Would you give all of the records again, exactly as they read?

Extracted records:
#####

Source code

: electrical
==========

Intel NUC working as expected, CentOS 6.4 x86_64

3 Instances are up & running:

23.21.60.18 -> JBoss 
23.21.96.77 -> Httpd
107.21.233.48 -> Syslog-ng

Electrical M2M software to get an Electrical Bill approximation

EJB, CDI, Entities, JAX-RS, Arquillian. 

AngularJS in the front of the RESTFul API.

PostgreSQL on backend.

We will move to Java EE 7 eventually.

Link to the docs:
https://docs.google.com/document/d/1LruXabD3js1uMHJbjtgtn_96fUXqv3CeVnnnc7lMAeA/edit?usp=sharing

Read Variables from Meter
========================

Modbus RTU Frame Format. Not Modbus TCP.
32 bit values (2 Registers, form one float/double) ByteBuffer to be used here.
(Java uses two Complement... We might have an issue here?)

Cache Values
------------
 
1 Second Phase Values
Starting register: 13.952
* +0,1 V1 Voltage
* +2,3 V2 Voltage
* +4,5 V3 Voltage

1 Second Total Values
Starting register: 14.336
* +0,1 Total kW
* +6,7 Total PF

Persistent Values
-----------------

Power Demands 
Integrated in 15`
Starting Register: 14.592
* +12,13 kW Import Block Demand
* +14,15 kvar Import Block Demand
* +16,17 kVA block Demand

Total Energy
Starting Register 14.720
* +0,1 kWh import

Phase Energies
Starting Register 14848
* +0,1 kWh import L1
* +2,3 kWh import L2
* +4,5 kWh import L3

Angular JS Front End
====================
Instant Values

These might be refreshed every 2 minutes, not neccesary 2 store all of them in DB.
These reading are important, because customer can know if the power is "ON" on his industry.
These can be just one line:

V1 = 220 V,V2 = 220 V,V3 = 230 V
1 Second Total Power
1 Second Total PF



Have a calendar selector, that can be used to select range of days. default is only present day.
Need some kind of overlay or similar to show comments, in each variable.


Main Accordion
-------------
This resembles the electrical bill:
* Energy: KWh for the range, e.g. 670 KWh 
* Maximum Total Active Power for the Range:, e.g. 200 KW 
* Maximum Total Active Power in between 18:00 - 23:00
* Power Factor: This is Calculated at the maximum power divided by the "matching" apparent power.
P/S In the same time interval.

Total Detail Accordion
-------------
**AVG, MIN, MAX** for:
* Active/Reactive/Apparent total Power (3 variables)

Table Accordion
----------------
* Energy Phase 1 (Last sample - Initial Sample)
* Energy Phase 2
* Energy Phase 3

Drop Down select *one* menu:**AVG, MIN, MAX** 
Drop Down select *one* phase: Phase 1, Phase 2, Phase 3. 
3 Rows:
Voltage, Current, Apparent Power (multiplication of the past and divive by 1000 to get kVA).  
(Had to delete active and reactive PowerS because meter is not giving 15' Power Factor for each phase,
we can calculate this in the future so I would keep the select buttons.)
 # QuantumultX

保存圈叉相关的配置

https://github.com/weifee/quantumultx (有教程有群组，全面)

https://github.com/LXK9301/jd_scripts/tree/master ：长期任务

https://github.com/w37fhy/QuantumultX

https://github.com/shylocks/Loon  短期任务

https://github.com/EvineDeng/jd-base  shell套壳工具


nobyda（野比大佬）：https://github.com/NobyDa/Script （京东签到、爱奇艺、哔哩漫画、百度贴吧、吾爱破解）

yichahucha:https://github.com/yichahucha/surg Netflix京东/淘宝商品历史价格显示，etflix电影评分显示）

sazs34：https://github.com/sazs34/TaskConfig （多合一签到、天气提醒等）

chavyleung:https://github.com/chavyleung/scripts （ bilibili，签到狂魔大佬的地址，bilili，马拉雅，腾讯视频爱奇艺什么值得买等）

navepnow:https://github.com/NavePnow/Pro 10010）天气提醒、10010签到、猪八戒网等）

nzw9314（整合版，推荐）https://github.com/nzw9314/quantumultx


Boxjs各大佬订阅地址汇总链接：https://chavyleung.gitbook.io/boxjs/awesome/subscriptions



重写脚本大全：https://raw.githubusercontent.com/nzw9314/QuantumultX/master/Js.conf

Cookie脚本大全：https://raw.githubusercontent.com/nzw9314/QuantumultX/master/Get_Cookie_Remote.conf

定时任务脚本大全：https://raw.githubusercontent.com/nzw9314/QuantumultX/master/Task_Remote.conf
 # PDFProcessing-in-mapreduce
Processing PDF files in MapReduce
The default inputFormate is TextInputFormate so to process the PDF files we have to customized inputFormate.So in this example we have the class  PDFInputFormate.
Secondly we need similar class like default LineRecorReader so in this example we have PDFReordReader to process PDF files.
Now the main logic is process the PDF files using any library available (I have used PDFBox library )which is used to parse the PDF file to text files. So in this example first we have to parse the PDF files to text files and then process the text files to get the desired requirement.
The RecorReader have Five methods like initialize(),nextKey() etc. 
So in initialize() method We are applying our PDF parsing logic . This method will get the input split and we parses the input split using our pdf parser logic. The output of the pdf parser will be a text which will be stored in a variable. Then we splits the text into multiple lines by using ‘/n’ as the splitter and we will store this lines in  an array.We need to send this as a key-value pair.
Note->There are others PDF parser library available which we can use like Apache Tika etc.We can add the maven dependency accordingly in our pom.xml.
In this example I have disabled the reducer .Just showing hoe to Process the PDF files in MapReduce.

#####

### Answer box
Source code

: electrical
==========

Intel NUC working as expected, CentOS 6.4 x86_64

3 Instances are up & running:

23.21.60.18 -> JBoss 
23.21.96.77 -> Httpd
107.21.233.48 -> Syslog-ng

Electrical M2M software to get an Electrical Bill approximation

EJB, CDI, Entities, JAX-RS, Arquillian. 

AngularJS in the front of the RESTFul API.

PostgreSQL on backend.

We will move to Java EE 7 eventually.

Link to the docs:
https://docs.google.com/document/d/1LruXabD3js1uMHJbjtgtn_96fUXqv3CeVnnnc7lMAeA/edit?usp=sharing

Read Variables from Meter
========================

Modbus RTU Frame Format. Not Modbus TCP.
32 bit values (2 Registers, form one float/double) ByteBuffer to be used here.
(Java uses two Complement... We might have an issue here?)

Cache Values
------------
 
1 Second Phase Values
Starting register: 13.952
* +0,1 V1 Voltage
* +2,3 V2 Voltage
* +4,5 V3 Voltage

1 Second Total Values
Starting register: 14.336
* +0,1 Total kW
* +6,7 Total PF

Persistent Values
-----------------

Power Demands 
Integrated in 15`
Starting Register: 14.592
* +12,13 kW Import Block Demand
* +14,15 kvar Import Block Demand
* +16,17 kVA block Demand

Total Energy
Starting Register 14.720
* +0,1 kWh import

Phase Energies
Starting Register 14848
* +0,1 kWh import L1
* +2,3 kWh import L2
* +4,5 kWh import L3

Angular JS Front End
====================
Instant Values

These might be refreshed every 2 minutes, not neccesary 2 store all of them in DB.
These reading are important, because customer can know if the power is "ON" on his industry.
These can be just one line:

V1 = 220 V,V2 = 220 V,V3 = 230 V
1 Second Total Power
1 Second Total PF



Have a calendar selector, that can be used to select range of days. default is only present day.
Need some kind of overlay or similar to show comments, in each variable.


Main Accordion
-------------
This resembles the electrical bill:
* Energy: KWh for the range, e.g. 670 KWh 
* Maximum Total Active Power for the Range:, e.g. 200 KW 
* Maximum Total Active Power in between 18:00 - 23:00
* Power Factor: This is Calculated at the maximum power divided by the "matching" apparent power.
P/S In the same time interval.

Total Detail Accordion
-------------
**AVG, MIN, MAX** for:
* Active/Reactive/Apparent total Power (3 variables)

Table Accordion
----------------
* Energy Phase 1 (Last sample - Initial Sample)
* Energy Phase 2
* Energy Phase 3

Drop Down select *one* menu:**AVG, MIN, MAX** 
Drop Down select *one* phase: Phase 1, Phase 2, Phase 3. 
3 Rows:
Voltage, Current, Apparent Power (multiplication of the past and divive by 1000 to get kVA).  
(Had to delete active and reactive PowerS because meter is not giving 15' Power Factor for each phase,
we can calculate this in the future so I would keep the select buttons.)
 # QuantumultX

保存圈叉相关的配置

https://github.com/weifee/quantumultx (有教程有群组，全面)

https://github.com/LXK9301/jd_scripts/tree/master ：长期任务

https://github.com/w37fhy/QuantumultX

https://github.com/shylocks/Loon  短期任务

https://github.com/EvineDeng/jd-base  shell套壳工具


nobyda（野比大佬）：https://github.com/NobyDa/Script （京东签到、爱奇艺、哔哩漫画、百度贴吧、吾爱破解）

yichahucha:https://github.com/yichahucha/surg Netflix京东/淘宝商品历史价格显示，etflix电影评分显示）

sazs34：https://github.com/sazs34/TaskConfig （多合一签到、天气提醒等）

chavyleung:https://github.com/chavyleung/scripts （ bilibili，签到狂魔大佬的地址，bilili，马拉雅，腾讯视频爱奇艺什么值得买等）

navepnow:https://github.com/NavePnow/Pro 10010）天气提醒、10010签到、猪八戒网等）

nzw9314（整合版，推荐）https://github.com/nzw9314/quantumultx


Boxjs各大佬订阅地址汇总链接：https://chavyleung.gitbook.io/boxjs/awesome/subscriptions



重写脚本大全：https://raw.githubusercontent.com/nzw9314/QuantumultX/master/Js.conf

Cookie脚本大全：https://raw.githubusercontent.com/nzw9314/QuantumultX/master/Get_Cookie_Remote.conf

定时任务脚本大全：https://raw.githubusercontent.com/nzw9314/QuantumultX/master/Task_Remote.conf
 # PDFProcessing-in-mapreduce
Processing PDF files in MapReduce
The default inputFormate is TextInputFormate so to process the PDF files we have to customized inputFormate.So in this example we have the class  PDFInputFormate.
Secondly we need similar class like default LineRecorReader so in this example we have PDFReordReader to process PDF files.
Now the main logic is process the PDF files using any library available (I have used PDFBox library )which is used to parse the PDF file to text files. So in this example first we have to parse the PDF files to text files and then process the text files to get the desired requirement.
The RecorReader have Five methods like initialize(),nextKey() etc. 
So in initialize() method We are applying our PDF parsing logic . This method will get the input split and we parses the input split using our pdf parser logic. The output of the pdf parser will be a text which will be stored in a variable. Then we splits the text into multiple lines by using ‘/n’ as the splitter and we will store this lines in  an array.We need to send this as a key-value pair.
Note->There are others PDF parser library available which we can use like Apache Tika etc.We can add the maven dependency accordingly in our pom.xml.
In this example I have disabled the reducer .Just showing hoe to Process the PDF files in MapReduce.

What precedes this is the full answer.